It is not a secret that the StopFake Polska staff uses in their work different tools, including those publicly available. One of them is a group on Facebook, where a bunch of people sends us interesting content found in the Web. Some of those are links to fake news, published in depths of the Internet. We verify all of them and describe the most dangerous cases to warn the internet users. 

To my honest surprise, Facebook itself marked one of the links published on the private group as “fake”. It was a link to website with “information” about creation of hungiarian autonomous district by Ukrainian government in Zakarpattia. “None of the Ukrainian governments, even Yanukovych, did not make such concessions, bearing in mind all of the threats for the stability of the region and for the national security. Zelensky’s government [Zelensky is the president of Ukraine – red.] has chosen a dangerous path”, we read in the article. 

Obviously, Facebook was right to mark the link as fake. It is untrue, nothing similar happened and the site is on our list of misinformation seedbeds. Something different, though, got my attention – the fact that Facebook uses external factcheckers to intervene in private groups. I thought that the reach and hermeticity of such groups has to be indeed a problem, if they also are penetrated. And I was not mistaken. 

As we find out from the analysis on the website, Facebook group are the result of changing Facebook’s policy, which consider this form of communication the future. Mark Zuckerberg and his people recognised that direct relations of groups members, relations with the closest ones and focusing on specific issues can help in unifying the community. The head of Facebook argued that “people are more careful then” and that “they prefer the intimacy of communicating one-on-one or with just several friends”. Indeed, it is easy to find groups focused on local issues, history enthusiasts or animal lovers – they work ably, like circles of interests. But this is merely one side of the coin. 

First of all, groups are an easy target for the marketing agencies, which are given profiled group of customers (most of the latest ad campaigns on Facebook are focused on groups). Secondly – and most interestingly for us – closed, focused on a particular topic communities are vulnerable to all kinds of misinformation, fake news and conspiracy theories. Especially, if it turns out that in was this groups objective from the very beginning or it got hijacked (e.g. by appearance of new members, who were passing as “normal” to get moderator status after some time).

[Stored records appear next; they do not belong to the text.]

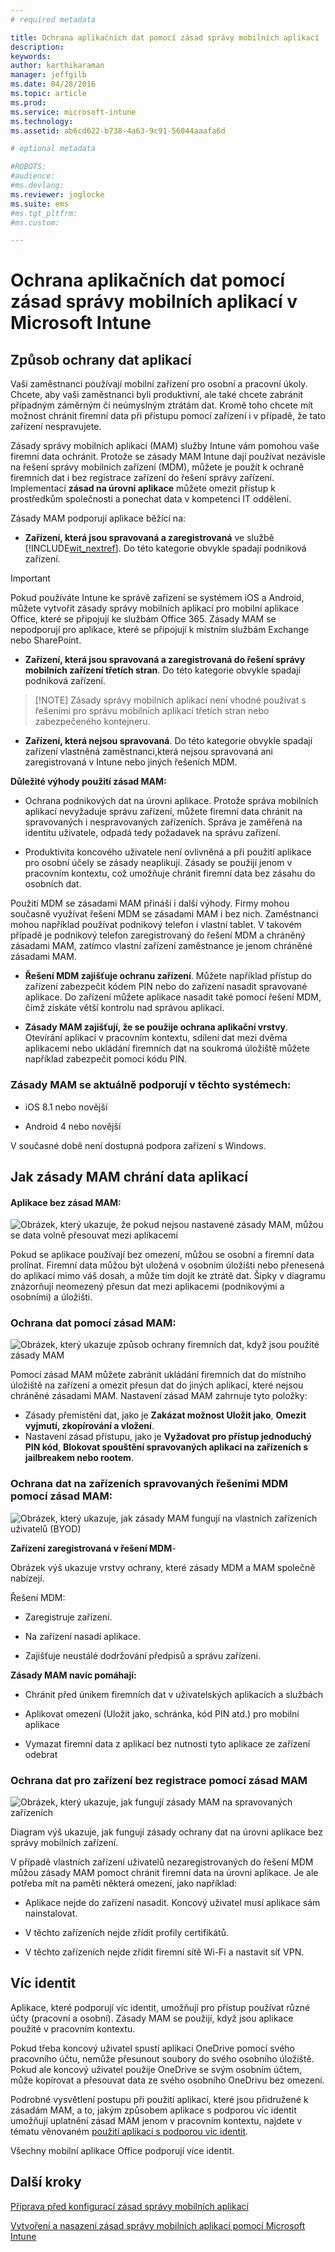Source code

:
 ```yaml
---
# required metadata

title: Ochrana aplikačních dat pomocí zásad správy mobilních aplikací | Microsoft Intune
description:
keywords:
author: karthikaraman
manager: jeffgilb
ms.date: 04/28/2016
ms.topic: article
ms.prod:
ms.service: microsoft-intune
ms.technology:
ms.assetid: ab6cd622-b738-4a63-9c91-56044aaafa6d

# optional metadata

#ROBOTS:
#audience:
#ms.devlang:
ms.reviewer: joglocke
ms.suite: ems
#ms.tgt_pltfrm:
#ms.custom:

---
```


# Ochrana aplikačních dat pomocí zásad správy mobilních aplikací v Microsoft Intune

## Způsob ochrany dat aplikací
Vaši zaměstnanci používají mobilní zařízení pro osobní a pracovní úkoly.  Chcete, aby vaši zaměstnanci byli produktivní, ale také chcete zabránit případným záměrným či neúmyslným ztrátám dat.  Kromě toho chcete mít možnost chránit firemní data při přístupu pomocí zařízení i v případě, že tato zařízení nespravujete.

Zásady správy mobilních aplikací (MAM) služby Intune vám pomohou vaše firemní data ochránit. Protože se zásady MAM Intune dají používat nezávisle na řešení správy mobilních zařízení (MDM), můžete je použít k ochraně firemních dat i bez registrace zařízení do řešení správy zařízení. Implementací **zásad na úrovni aplikace** můžete omezit přístup k prostředkům společnosti a ponechat data v kompetenci IT oddělení.

Zásady MAM podporují aplikace běžící na:

-   **Zařízení, která jsou spravovaná a zaregistrovaná** ve službě [!INCLUDE[wit_nextref](../includes/wit_nextref_md.md)]. Do této kategorie obvykle spadají podniková zařízení.

  > [!IMPORTANT]
  > Pokud používáte Intune ke správě zařízení se systémem iOS a Android, můžete vytvořit zásady správy mobilních aplikací pro mobilní aplikace Office, které se připojují ke službám Office 365. Zásady MAM se nepodporují pro aplikace, které se připojují k místním službám Exchange nebo SharePoint.

-   **Zařízení, která jsou spravovaná a zaregistrovaná do řešení správy mobilních zařízení třetích stran**.   Do této kategorie obvykle spadají podniková zařízení.

  > [!NOTE] Zásady správy mobilních aplikací není vhodné používat s řešeními pro správu mobilních aplikací třetích stran nebo zabezpečeného kontejneru.

-   **Zařízení, která nejsou spravovaná**.  Do této kategorie obvykle spadají zařízení vlastněná zaměstnanci,která nejsou spravovaná ani zaregistrovaná v Intune nebo jiných řešeních MDM.

**Důležité výhody použití zásad MAM:**

-   Ochrana podnikových dat na úrovni aplikace.  Protože správa mobilních aplikací nevyžaduje správu zařízení, můžete firemní data chránit na spravovaných i nespravovaných zařízeních. Správa je zaměřená na identitu uživatele, odpadá tedy požadavek na správu zařízení.

-   Produktivita koncového uživatele není ovlivněná a při použití aplikace pro osobní účely se zásady neaplikují.  Zásady se použijí jenom v pracovním kontextu, což umožňuje chránit firemní data bez zásahu do osobních dat.

Použití MDM se zásadami MAM přináší i další výhody. Firmy mohou současně využívat řešení MDM se zásadami MAM i bez nich. Zaměstnanci mohou například používat podnikový telefon i vlastní tablet.  V takovém případě je podnikový telefon zaregistrovaný do řešení MDM a chráněný zásadami MAM, zatímco vlastní zařízení zaměstnance je jenom chráněné zásadami MAM.

- **Řešení MDM zajišťuje ochranu zařízení**.  Můžete například přístup do zařízení zabezpečit kódem PIN nebo do zařízení nasadit spravované aplikace. Do zařízení můžete aplikace nasadit také pomocí řešení MDM, čímž získáte větší kontrolu nad správou aplikací.

- **Zásady MAM zajišťují, že se použije ochrana aplikační vrstvy**. Otevírání aplikací v pracovním kontextu, sdílení dat mezi dvěma aplikacemi nebo ukládání firemních dat na soukromá úložiště můžete například zabezpečit pomocí kódu PIN.


### Zásady MAM se aktuálně podporují v těchto systémech:
-   iOS 8.1 nebo novější

-   Android 4 nebo novější

V současné době není dostupná podpora zařízení s Windows.
##  Jak zásady MAM chrání data aplikací

####  Aplikace bez zásad MAM:

![Obrázek, který ukazuje, že pokud nejsou nastavené zásady MAM, můžou se data volně přesouvat mezi aplikacemi](../media/Apps_without_MAM_policies.png)

Pokud se aplikace používají bez omezení, můžou se osobní a firemní data prolínat.  Firemní data můžou být uložená v osobním úložišti nebo přenesená do aplikací mimo váš dosah, a může tím dojít ke ztrátě dat. Šipky v diagramu znázorňují neomezený přesun dat mezi aplikacemi (podnikovými a osobními) a úložišti.

### Ochrana dat pomocí zásad MAM:

![Obrázek, který ukazuje způsob ochrany firemních dat, když jsou použité zásady MAM ](../media/Apps_with_mobile_app_policies.png)

Pomocí zásad MAM můžete zabránit ukládání firemních dat do místního úložiště na zařízení a omezit přesun dat do jiných aplikací, které nejsou chráněné zásadami MAM. Nastavení zásad MAM zahrnuje tyto položky:
- Zásady přemístění dat, jako je **Zakázat možnost Uložit jako**, **Omezit vyjmutí, zkopírování a vložení**.
- Nastavení zásad přístupu, jako je **Vyžadovat pro přístup jednoduchý PIN kód**, **Blokovat spouštění spravovaných aplikací na zařízeních s jailbreakem nebo rootem**.

### Ochrana dat na zařízeních spravovaných řešeními MDM pomocí zásad MAM:

![Obrázek, který ukazuje, jak zásady MAM fungují na vlastních zařízeních uživatelů (BYOD)](../media/MAM_BYOD_November.png)

**Zařízení zaregistrovaná v řešení MDM**-

Obrázek výš ukazuje vrstvy ochrany, které zásady MDM a MAM společně nabízejí.

Řešení MDM:

-   Zaregistruje zařízení.

-   Na zařízení nasadí aplikace.

-   Zajišťuje neustálé dodržování předpisů a správu zařízení.

**Zásady MAM navíc pomáhají:**

-   Chránit před únikem firemních dat v uživatelských aplikacích a službách

-   Aplikovat omezení (Uložit jako, schránka, kód PIN atd.) pro mobilní aplikace

-   Vymazat firemní data z aplikací bez nutnosti tyto aplikace ze zařízení odebrat


### Ochrana dat pro zařízení bez registrace pomocí zásad MAM

![Obrázek, který ukazuje, jak fungují zásady MAM na spravovaných zařízeních](../media/MAM_ManagedDevices_November.png)

Diagram výš ukazuje, jak fungují zásady ochrany dat na úrovni aplikace bez správy mobilních zařízení.

V případě vlastních zařízení uživatelů nezaregistrovaných do řešení MDM můžou zásady MAM pomoct chránit firemní data na úrovni aplikace.
Je ale potřeba mít na paměti některá omezení, jako například:

-   Aplikace nejde do zařízení nasadit.  Koncový uživatel musí aplikace sám nainstalovat.

-   V těchto zařízeních nejde zřídit profily certifikátů.

-   V těchto zařízeních nejde zřídit firemní sítě Wi-Fi a nastavit síť VPN.


## Víc identit

Aplikace, které podporují víc identit, umožňují pro přístup používat různé účty (pracovní a osobní). Zásady MAM se použijí, když jsou aplikace použité v pracovním kontextu.  

Pokud třeba koncový uživatel spustí aplikaci OneDrive pomocí svého pracovního účtu, nemůže přesunout soubory do svého osobního úložiště. Pokud ale koncový uživatel použije OneDrive se svým osobním účtem, může kopírovat a přesouvat data ze svého osobního OneDrivu bez omezení.  

Podrobné vysvětlení postupu při použití aplikací, které jsou přidružené k zásadám MAM, a to, jakým způsobem aplikace s podporou víc identit umožňují uplatnění zásad MAM jenom v pracovním kontextu, najdete v tématu věnovaném [použití aplikací s podporou víc identit](end-user-experience-for-mam-enabled-apps-with-microsoft-intune.md#using-apps-with-multi-identity-support).

Všechny mobilní aplikace Office podporují více identit.

##  Další kroky
[Příprava před konfigurací zásad správy mobilních aplikací](get-ready-to-configure-mobile-app-management-policies-with-microsoft-intune.md)

[Vytvoření a nasazení zásad správy mobilních aplikací pomocí Microsoft Intune](create-and-deploy-mobile-app-management-policies-with-microsoft-intune.md)


<!--HONumber=Jun16_HO2-->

Leaders and communities of such groups can impose narratives and a lonely user, deprived of “external” verification of the content and the possibility to be warned (e.g. by friends or family who can see his activity on Facebook outside of the group), is especially vulnerable to such narrative. It comes to a paradox – when in the group of similarly thinking people we are extremely alone and, therefore, vulnerable to other’s influence. 

In the US the issue is taken very seriously. As reports in the article “Facebook groups destroy America”, coronavirus pandemic made “thousands of Americans take for truth conspiracy theories about microchips in vaccines and wonder about healing properties of hairdryers” [one of the supposed ways to “heal” coronavirus was to blow the hot air from the hairdryer into one’s throat – red.]. 

Even the Polish Facebook is not free of such “breaking news”. The group “I don’t believe in coronavirus – support group / YOU’RE NOT ALONE” has almost 92 thousand members (including 9 of my friends). Among the content we will find such ones as calling Tom Hanks, who called for wearing the masks “another bought creature, pawn of Soros and the rest of Zionist gang”.  It is merely a sample of content which with high frequency reaches tens of thousands people. All of this in doses of few up to over a dozen posts per day with their “discussions”, result of which is easily imaginable. 

The Wired refers to Wall Streer Journal analysis which states that one of the solutions could be making groups with huge number of users (such as 5000 people) only non-private and non-secret (in the opposite to e.g. family, sports team or school friends groups). In that case, theoy could be verified by journalists or scientists. Also, the algorithms should not suggest any groups – users should be required to find them on their own, this way they would make more conscient choices.  

Perhaps those are reasonable ideas. According to late 2019 information, on Facebook there are over 10 million groups with over 1.5 billion users. The Website itself says that a user can join up to 6000 groups. After reaching the limit the user has to leave some groups to join others – we can read in Facebook’s rules and conditions. It is surprising as it is hard to imagine that one person could participate in so many communities. At the same time it creates a perfect opportunity for anyone who would like to reproduce fake and mischievous content. 

The limitation of access to only few dozens of groups would efficiently make it more difficult to penetrate them by automated troll farms. In the case of the groups something else is certain – what was initially meant to make people less vulnerable to external influence became to a large degree its own contradiction.